There remains much important work to be done in preparation of the Teaching Document and Guidance for the Clergy. It is vital that the Teaching Document be drawn up by those who are recognisably committed to the teaching it seeks to expound and that, in seeking “to permit maximum freedom” (para 22) within existing law, the new Guidance for Clergy does not encourage practices which undermine that teaching. It is also vital that the full range of those who accept the report's position are represented as this process develops and that the welfare of LGBTI people and their protection from abuse, as advocated by the Anglican Communion's 'Don't Throw Stones' intiative, is given greater prominence than in this report.

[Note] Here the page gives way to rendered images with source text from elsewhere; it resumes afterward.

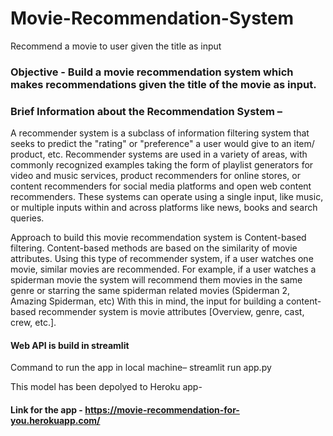 # Movie-Recommendation-System
Recommend a movie to user given the title as input

### Objective - Build a movie recommendation system which makes recommendations given the title of the movie as input.

### Brief Information about the Recommendation System – 

A recommender system is a subclass of information filtering system that seeks to predict the "rating" or "preference" a user would give to an item/ product, etc.
Recommender systems are used in a variety of areas, with commonly recognized examples taking the form of playlist generators for video and music services, product recommenders for online stores, or content recommenders for social media platforms and open web content recommenders.
These systems can operate using a single input, like music, or multiple inputs within and across platforms like news, books and search queries.

Approach to build this movie recommendation system is Content-based filtering. Content-based methods are based on the similarity of movie attributes. Using this type of recommender system, if a user watches one movie, similar movies are recommended. For example, if a user watches a spiderman movie the system will recommend them movies in the same genre or starring the same spiderman related movies (Spiderman 2, Amazing Spiderman, etc) With this in mind, the input for building a content-based recommender system is movie attributes [Overview, genre, cast, crew, etc.]. 


#### Web API is build in streamlit
Command to run the app in local machine– streamlit run app.py

This model has been depolyed to Heroku app- 
#### Link for the app -  https://movie-recommendation-for-you.herokuapp.com/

As the bishops acknowledge, if the church accepts this framework “serious and at times painful disagreements are still likely to surface” (para 27) but we believe it is important that these disagreements are addressed within this clearly defined framework rather than “seeking to move towards a different conversation” (para 27).
The bishops have clearly sought and struggled to hold us together across our differences and to avoid “major fracture in our Church…at this point” (para 59). We are encouraged that in doing so they have also given due weight to “the unity of the Universal Church” and “the Church of England’s own position in the Anglican Communion” (para 60). As the bishops note, true unity “cannot be detached from our common faith in the gospel of Jesus Christ, and therefore from the teaching through which that gospel is faithfully passed on” (para 61). This means that there “needs to be a fundamental trust in the clergy to know and be faithful to the teaching of the Church, in their own lives and in their ministry to others” (para 64). We are, consequently, deeply concerned that some of the responses to the bishops' report have made it even more difficult for those of us who wholeheartedly affirm that teaching as good news to have such trust in some clergy.
We hope and pray that the Church of England and wider Communion will see in the bishops’ proposal a framework, perhaps the only framework, which could enable us “to continue to ‘walk together'….in a way that is based on a common commitment to biblical truths but recognises our continuing disagreement with one another” (para 59) and we encourage General Synod to “take note” of it in its February session.